MONTREAL -- Quebec may have passed a bill limiting anti-vax protests on Thursday, but the protests are far from over, judging by the last two days.

On Friday, the same day the law came into force, a man picketed Quebec City high-school students anyway, while on Saturday, hundreds of Montrealers protested the new law.

“Injecting kids, it’s criminal,” read one sign at Saturday’s protest at Parc Lafontaine, which was attended by a few hundred people.

“Make influenza great again,” read another woman’s handmade sign, with the other side saying “unmasked, unmuzzled, unvaccinated, unafraid.”

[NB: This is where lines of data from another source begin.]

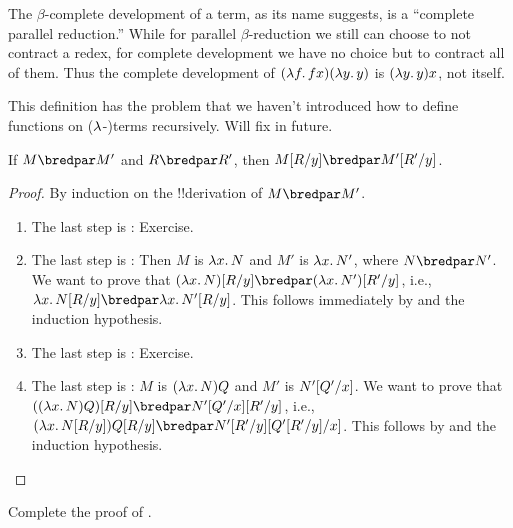 \documentclass[../../../include/open-logic-section]{subfiles}
\begin{document}
The $\beta$-complete development of a term, as its name suggests, is a
``complete parallel reduction.'' While for parallel $\beta$-reduction we still
can choose to not contract a redex, for complete development we have
no choice but to contract all of them. Thus the complete development
of $(\lambd[f][fx])(\lambd[y][y])$ is $(\lambd[y][y])x$, not itself.

\begin{editorial}
  This definition has the problem that we haven't introduced how to
  define functions on ($\lambd$-)terms recursively. Will fix in future.
\end{editorial}

\begin{lem}
  If $M \bredpar M'$ and $R \bredpar R'$, then $\Subst{M}{R}{y}
  \bredpar \Subst{M'}{R'}{y}$.
\end{lem}

\begin{proof}
  By induction on the !!{derivation} of $M \bredpar M'$.
  \begin{enumerate}
    \item The last step is : Exercise.
    \item The last step is : Then $M$ is 
      $\lambd[x][N]$ and $M'$ is $\lambd[x][N']$,
      where $N \bredpar N'$. We want to prove that
      $\Subst{(\lambd[x][N])}{R}{y} \bredpar
      \Subst{(\lambd[x][N'])}{R'}{y}$, i.e.,
      $\lambd[x][\Subst{N}{R}{y}] \bredpar
      \lambd[x][\Subst{N'}{R}{y}]$. This follows immediately by
       and the induction hypothesis.
    \item The last step is : Exercise.
    \item The last step is : $M$ is
      $(\lambd[x][N])Q$ and $M'$ is $N'[Q'/x]$. We want to
      prove that $\Subst{((\lambd[x][N])Q)}{R}{y} \bredpar
      \Subst{\Subst{N'}{Q'}{x}}{R'}{y}$, i.e.,
      $(\lambd[x][\Subst{N}{R}{y}])\Subst{Q}{R}{y} \bredpar
      \Subst{\Subst{N'}{R'}{y}}{\Subst{Q'}{R'}{y}}{x}$. This follows
      by  and the induction hypothesis.
  \end{enumerate}
\end{proof}

\begin{prob}
  Complete the proof of .
\end{prob}
\end{document}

Those protesting at Parc Lafontaine said they’re upset not only about Quebec’s proof-of-vaccination system but also about the new law, which prevents them from picketing within 50 metres of hospitals, COVID-19 clinics and schools at risk of a fine up to $12,000.

“More and more, they’re censoring us,” said Isabelle Caty, an organizer of the protest.

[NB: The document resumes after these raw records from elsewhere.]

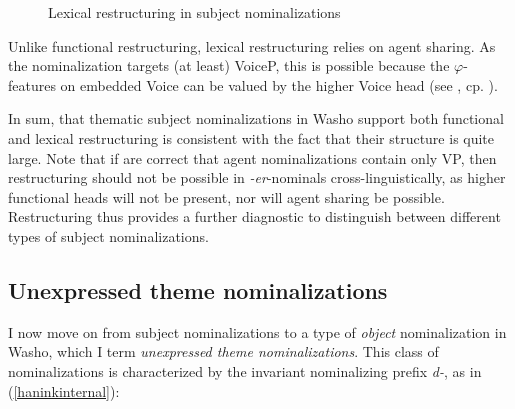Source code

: \documentclass[output=paper]{langscibook}
\begin{document}
\begin{figure}
\caption{Lexical restructuring in subject nominalizations\label{fig:haninksubjectstructure}}
 \end{figure}

Unlike functional restructuring, lexical restructuring relies on agent sharing. As the nominalization targets (at least) VoiceP, this is possible because the $\varphi$-features on embedded Voice can be valued by the higher Voice head (see , cp. ).

In sum, that thematic subject nominalizations in Washo support both functional and lexical restructuring is consistent with the fact that their structure is quite large. Note that if  \citet{bakervinokurova2009} are correct that agent nominalizations contain only VP, then restructuring should not be possible in {\itshape -er}-nominals cross-linguistically, as higher functional heads will not be present, nor will agent sharing be possible. Restructuring thus provides a further diagnostic to distinguish between different types of subject nominalizations.
 

\subsection{Unexpressed theme nominalizations}

I now move on from subject nominalizations to a type of {\itshape object} nominalization in Washo, which I term {\itshape unexpressed theme nominalizations}. This class of nominalizations is characterized by the invariant nominalizing prefix {\itshape d-}, as in (\ref{haninkinternal}): 
\end{document}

A man insisted the protest should not be called “anti-vaccine” but said he likes to call himself “pro-choice.”

Others told CTV that they believe the government is essentially forcing them to be vaccinated but not listening to the so-called health experts the protesters follow.

A young man asked why “the government censors them and their treatments,” which he said are “effective and low-cost.” It was unclear exactly what he was referring to.

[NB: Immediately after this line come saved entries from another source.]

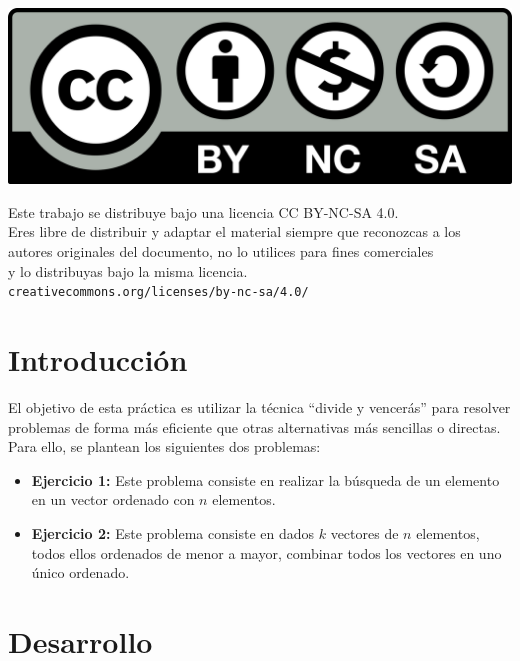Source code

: \documentclass[10pt,a4paper]{article}
\begin{document}
\parbox[t]{\textwidth}{
  \includegraphics[scale=0.05]{by-nc-sa.png}\\[4pt]
  \raggedright %
  \sffamily\large
  {\Large Este trabajo se distribuye bajo una licencia CC BY-NC-SA 4.0.}\\[4pt]
  Eres libre de distribuir y adaptar el material siempre que reconozcas a los\\
  autores originales del documento, no lo utilices para fines comerciales\\
  y lo distribuyas bajo la misma licencia.\\[4pt]
  \texttt{creativecommons.org/licenses/by-nc-sa/4.0/}
}

\newpage

\tableofcontents

\newpage
\section{Introducción}

El objetivo de esta práctica es utilizar la técnica ``divide y vencerás'' para resolver problemas de forma más eficiente que otras alternativas más sencillas o directas. Para ello, se plantean los siguientes dos problemas:

\begin{itemize}
	\item \textbf{Ejercicio 1:} Este problema consiste en realizar la búsqueda de un elemento en un vector ordenado con \(n\) elementos.
	\item \textbf{Ejercicio 2:} Este problema consiste en dados \(k\) vectores de \(n\) elementos, todos ellos ordenados de menor a mayor, combinar todos los vectores en uno único ordenado.
\end{itemize}

\section{Desarrollo}
\end{document}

One health expert said it’s frustrating to see people cherry-picking information and ignoring overwhelming scientific consensus produced by months of tireless work.

“It's perplexing,” said Dr. Donald Vinh, one Montreal immunologist.

“We are 18 months or so into a pandemic which has been avalanched by amazing science, by people who work to get to that science, to make those advances that have impact on health care,” he said.

“Then we have people who are not trained in the sciences questioning it.”

As for the cherry-picking, Vinh said it’s true that some people have had adverse effects after taking a COVID-19 vaccine. But the benefits of the vaccines far outweigh the risks, he said.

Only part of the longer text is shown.